Directions for this task:
Scan the lines below for the string "experiences" and copy every one that has it.
== Exercise materials
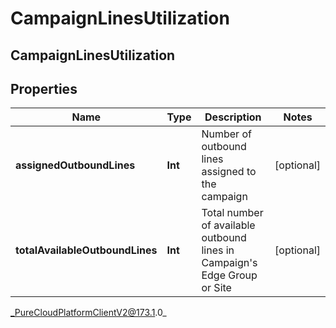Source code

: # CampaignLinesUtilization

## CampaignLinesUtilization

## Properties

|Name | Type | Description | Notes|
|------------ | ------------- | ------------- | -------------|
| **assignedOutboundLines** | **Int** | Number of outbound lines assigned to the campaign | [optional] |
| **totalAvailableOutboundLines** | **Int** | Total number of available outbound lines in Campaign&#39;s Edge Group or Site | [optional] |



_PureCloudPlatformClientV2@173.1.0_
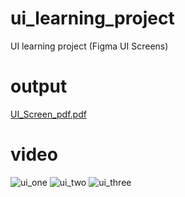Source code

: # ui_learning_project
UI learning project (Figma UI Screens)

# output
[UI_Screen_pdf.pdf](https://github.com/DhorajiyaNency07/ui_learning_project/files/10978096/UI_Screen_pdf.pdf)

# video
![ui_one](https://user-images.githubusercontent.com/109361169/230757049-dbb807e2-7f7f-4255-8a59-9bbf8aacac89.gif)
![ui_two](https://user-images.githubusercontent.com/109361169/230757056-09a89052-b970-407f-9288-2f0ec24bdeb5.gif)
![ui_three](https://user-images.githubusercontent.com/109361169/230757060-2497697a-742a-4408-9417-3a058bc7a1c4.gif)
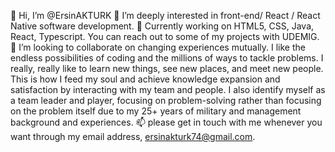 👋 Hi, I’m @ErsinAKTURK
👀 I’m deeply interested in front-end/ React / React Native software development.
🌱 Currently working on HTML5, CSS, Java, React, Typescript.
You can reach out to some of my projects with UDEMIG.
💞️ I’m looking to collaborate on changing experiences mutually.
I like the endless possibilities of coding and the millions of ways to tackle problems.
I really, really like to learn new things, see new places, and meet new people. This is how I feed my soul and achieve knowledge expansion and satisfaction by interacting with my team and people.
I also identify myself as a team leader and player, focusing on problem-solving rather than focusing on the problem itself due to my 25+ years of military and management background and experiences.
📫 please get in touch with me whenever you want through my email address, ersinakturk74@gmail.com.
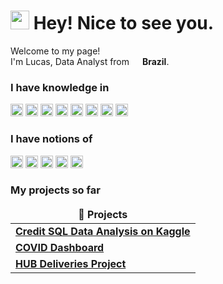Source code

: <h1><img src="https://emojis.slackmojis.com/emojis/images/1531849430/4246/blob-sunglasses.gif?1531849430" width="30"/> Hey! Nice to see you.</h1>

<p>Welcome to my page! </br> I'm Lucas, Data Analyst from <img src="https://upload.wikimedia.org/wikipedia/commons/thumb/0/05/Flag_of_Brazil.svg/1200px-Flag_of_Brazil.svg.png" width="13"/> <b>Brazil</b>. </p>

<h3>I have knowledge in</h3>
<p>
  <img alt="Data Analytics" src="https://img.shields.io/badge/Data_Analyst-blue?style=for-the-badge&logo=data_analyst&logoColor=white" height="20" />
  <img alt="Database" src="https://img.shields.io/badge/Database-4053D6?style=for-the-badge&logo=Amazon%20DynamoDB&logoColor=white" height="20" /> 
  <img alt="Python" src="https://img.shields.io/badge/Python-FFD43B?style=for-the-badge&logo=python&logoColor=blue" height="20" />
  <img alt="Pandas" src="https://img.shields.io/badge/Pandas-2C2D72?style=for-the-badge&logo=pandas&logoColor=white" height="20" />
  <img alt="NumPy" src="https://img.shields.io/badge/Numpy-777BB4?style=for-the-badge&logo=numpy&logoColor=white" height="20" />
  <img alt="Plotly" src="https://img.shields.io/badge/Plotly-239120?style=for-the-badge&logo=plotly&logoColor=white" height="20" />
  <img alt="Excel" src="https://img.shields.io/badge/Microsoft_Excel-217346?style=for-the-badge&logo=microsoft-excel&logoColor=white" height="20" />
  <img alt="Power BI" src="https://img.shields.io/badge/PowerBI-F2C811?style=for-the-badge&logo=Power%20BI&logoColor=white" height="20" />
</p>

<h3>I have notions of</h3>
<p>
  <img alt="Amazon AWS" src="https://img.shields.io/badge/Amazon%20AWS-232F3E?style=flat-square&logo=amazon-aws" height="20" />
  <img alt="SQLite" src="https://img.shields.io/badge/Sqlite-003B57?style=for-the-badge&logo=sqlite&logoColor=white" height="20" />
  <img alt="GITHUB" src="https://img.shields.io/badge/-GitHub-181717?style=flat-square&logo=github" height="20" />
  <img alt="JavaScript" src="https://img.shields.io/badge/JavaScript-323330?style=for-the-badge&logo=javascript&logoColor=F7DF1E" height="20" />
  <img alt="HTML5" src="https://img.shields.io/badge/HTML5-E34F26?style=for-the-badge&logo=html5&logoColor=white" height="20" />
</p>

<h3>My projects so far</h3>
<table>
  <thead align="center">
    <tr border: none;>
      <td><b>🎁 Projects</b></td>
    </tr>
  </thead>
  <tbody>
    <tr>
      <td><a href="https://github.com/Vi4Na/Bank-Credit-Data-Analysis"><b>Credit SQL Data Analysis on Kaggle</b></a></td>   
    </tr>
    <tr>
      <td><a href="https://github.com/Vi4Na/COVID-Dashboard"><b>COVID Dashboard</b></a></td>  
    </tr>
    <tr>
      <td><a href="https://github.com/Vi4Na/HUB-Deliveries-Data-Analysis"><b>HUB Deliveries Project</b></a></td>
    </tr>
  </tbody>
</table>
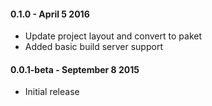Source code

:#### 0.1.0 - April 5 2016
* Update project layout and convert to paket
* Added basic build server support

#### 0.0.1-beta - September 8 2015
* Initial release
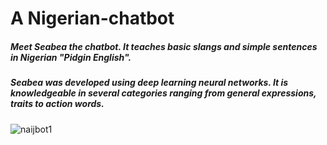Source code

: # A Nigerian-chatbot

#####  Meet Seabea the chatbot. It teaches basic slangs and simple sentences in Nigerian "Pidgin English".

##### Seabea was developed using deep learning neural networks. It is knowledgeable in several categories ranging from general expressions, traits to action words.


![naijbot1](https://user-images.githubusercontent.com/59312765/208524437-9d1a9ddd-5365-42b1-820d-c0255f0382e2.png)

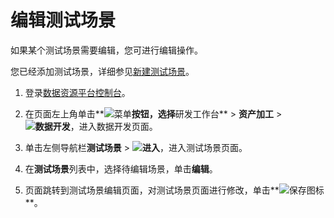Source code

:# 编辑测试场景

如果某个测试场景需要编辑，您可进行编辑操作。

您已经添加测试场景，详细参见[新建测试场景](/cn.zh-CN/用户指南/数据开发/测试场景/新建测试场景.md)。

1.  登录[数据资源平台控制台](https://dataq.console.aliyun.com)。

2.  在页面左上角单击**![菜单](https://static-aliyun-doc.oss-accelerate.aliyuncs.com/assets/img/zh-CN/6504337061/p188771.png)**按钮，选择**研发工作台** \> **资产加工** \> **![数据开发](https://static-aliyun-doc.oss-accelerate.aliyuncs.com/assets/img/zh-CN/2524223261/p282097.png)**，进入数据开发页面。

3.  单击左侧导航栏**测试场景** \> **![进入](https://static-aliyun-doc.oss-accelerate.aliyuncs.com/assets/img/zh-CN/6504337061/p188815.png)**，进入测试场景页面。

4.  在**测试场景**列表中，选择待编辑场景，单击**编辑**。

5.  页面跳转到测试场景编辑页面，对测试场景页面进行修改，单击**![保存](https://static-aliyun-doc.oss-accelerate.aliyuncs.com/assets/img/zh-CN/9857900161/p208484.png)图标**。


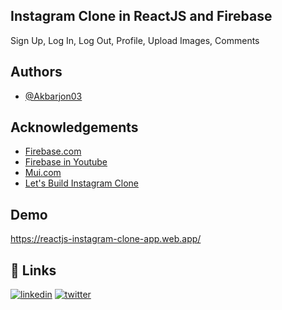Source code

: 
## Instagram Clone in ReactJS and Firebase

Sign Up,
Log In,
Log Out,
Profile,
Upload Images,
Comments




## Authors

- [@Akbarjon03](https://www.github.com/Akbarjon03)


## Acknowledgements

 - [Firebase.com](https://console.firebase.google.com/)
 - [Firebase in Youtube](https://www.youtube.com/watch?v=fgdpvwEWJ9M)
 - [Mui.com](https://mui.com/material-ui/react-dialog/)
 - [Let's Build Instagram Clone](https://www.youtube.com/watch?v=rF28oXxycOE)


## Demo

https://reactjs-instagram-clone-app.web.app/


## 🔗 Links
[![linkedin](https://img.shields.io/badge/linkedin-0A66C2?style=for-the-badge&logo=linkedin&logoColor=white)](https://www.linkedin.com/in/akbarjon-odilov-330a16232/)
[![twitter](https://img.shields.io/badge/twitter-1DA1F2?style=for-the-badge&logo=twitter&logoColor=white)](https://twitter.com/odilov_03)

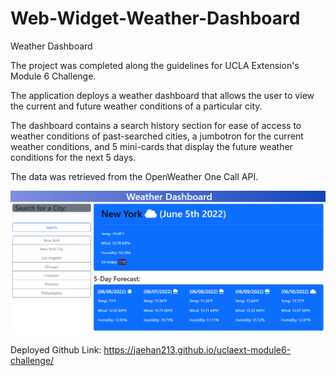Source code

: # Web-Widget-Weather-Dashboard
Weather Dashboard

The project was completed along the guidelines for UCLA Extension's Module 6 Challenge.

The application deploys a weather dashboard that allows the user to view the current and future weather conditions of a particular city. 

The dashboard contains a search history section for ease of access to weather conditions of past-searched cities, a jumbotron for the current weather conditions, and 5 mini-cards that display the future weather conditions for the next 5 days. 

The data was retrieved from the OpenWeather One Call API.

![Weather Dashboard Preview](/assets/weather_dashboard_preview.PNG)


Deployed Github Link: 
https://jaehan213.github.io/uclaext-module6-challenge/
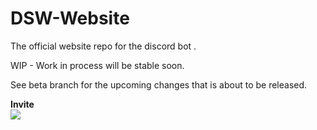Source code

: # DSW-Website

The official website repo for the discord bot <DSW>.

WIP - Work in process
will be stable soon.

See beta branch for the upcoming changes that is about to be released.

**Invite**<br>
<img src = "https://infinitybotlist.com/bots/658566989077544970/widget?size=small"></img>
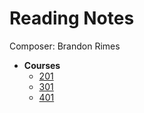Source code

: # Reading Notes

Composer: Brandon Rimes

- **Courses**
  - [201](code201.md)
  - [301](code301.md)
  - [401](code401.md)
  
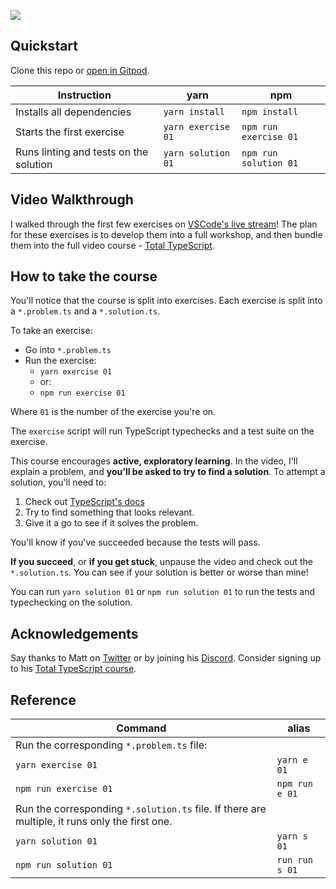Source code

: <a href="https://totaltypescript.com"><img src="./og-image.png" /></a>

## Quickstart

Clone this repo or [open in Gitpod](https://gitpod.io/#https://github.com/total-typescript/beginners-typescript).

| Instruction   |  yarn |   npm |
|---------------|-------|-------|
| Installs all dependencies  | `yarn install` |  `npm install` |
| Starts the first exercise  | `yarn exercise 01`  | `npm run exercise 01` |
| Runs linting and tests on the solution  | `yarn solution 01` | `npm run solution 01` |

## Video Walkthrough

I walked through the first few exercises on [VSCode's live stream](https://www.youtube.com/watch?v=p6dO9u0M7MQ)! The plan for these exercises is to develop them into a full workshop, and then bundle them into the full video course - [Total TypeScript](https://totaltypescript.com).

## How to take the course

You'll notice that the course is split into exercises. Each exercise is split into a `*.problem.ts` and a `*.solution.ts`.

To take an exercise:

- Go into `*.problem.ts`
- Run the exercise:
    - `yarn exercise 01`
    - or:
    - `npm run exercise 01`

Where `01` is the number of the exercise you're on. 

The `exercise` script will run TypeScript typechecks and a test suite on the exercise.

This course encourages **active, exploratory learning**. In the video, I'll explain a problem, and **you'll be asked to try to find a solution**. To attempt a solution, you'll need to:

1. Check out [TypeScript's docs](https://www.typescriptlang.org/docs/handbook/intro.html)
2. Try to find something that looks relevant.
3. Give it a go to see if it solves the problem.

You'll know if you've succeeded because the tests will pass.

**If you succeed**, or **if you get stuck**, unpause the video and check out the `*.solution.ts`. You can see if your solution is better or worse than mine!

You can run `yarn solution 01` or `npm run solution 01` to run the tests and typechecking on the solution.

## Acknowledgements

Say thanks to Matt on [Twitter](https://twitter.com/mattpocockuk) or by joining his [Discord](https://discord.gg/8S5ujhfTB3). Consider signing up to his [Total TypeScript course](https://totaltypescript.com).

## Reference

| Command   |  alias |
|---------------|-------|
| Run the corresponding `*.problem.ts` file: |
| `yarn exercise 01`  | `yarn e 01` 
| `npm run exercise 01`  | `npm run e 01` 
| Run the corresponding `*.solution.ts` file. If there are multiple, it runs only the first one. | 
| `yarn solution 01` | `yarn s 01` |
| `npm run solution 01` | `run run s 01` |





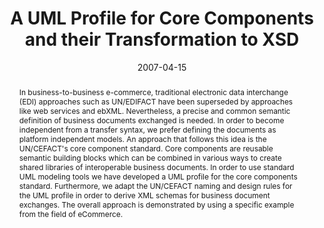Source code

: ---
abstract: In business-to-business e-commerce, traditional electronic data interchange
  (EDI) approaches such as UN/EDIFACT have been superseded by approaches like web
  services and ebXML. Nevertheless, a precise and common semantic definition of business
  documents exchanged is needed. In order to become independent from a transfer syntax,
  we prefer defining the documents as platform independent models. An approach that
  follows this idea is the UN/CEFACT's core component standard. Core components are
  reusable semantic building blocks which can be combined in various ways to create
  shared libraries of interoperable business documents. In order to use standard UML
  modeling tools we have developed a UML profile for the core components standard.
  Furthermore, we adapt the UN/CEFACT naming and design rules for the UML profile
  in order to derive XML schemas for business document exchanges. The overall approach
  is demonstrated by using a specific example from the field of eCommerce.
authors:
- Christian Huemer
- Philipp Liegl
date: '2007-04-15'
featured: false
links:
- name: Publik
  url: https://publik.tuwien.ac.at/showentry.php?ID=141013&lang=1
publication_types:
- '0'
publishDate: '2007-04-15'
title: A UML Profile for Core Components and their Transformation to XSD
url_pdf: http://publik.tuwien.ac.at/files/pub-inf_4612.pdf
---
====
Solution for this problem:
💞️ I’m looking to collaborate on changing experiences mutually.
I also identify myself as a team leader and player, focusing on problem-solving rather than focusing on the problem itself due to my 25+ years of military and management background and experiences.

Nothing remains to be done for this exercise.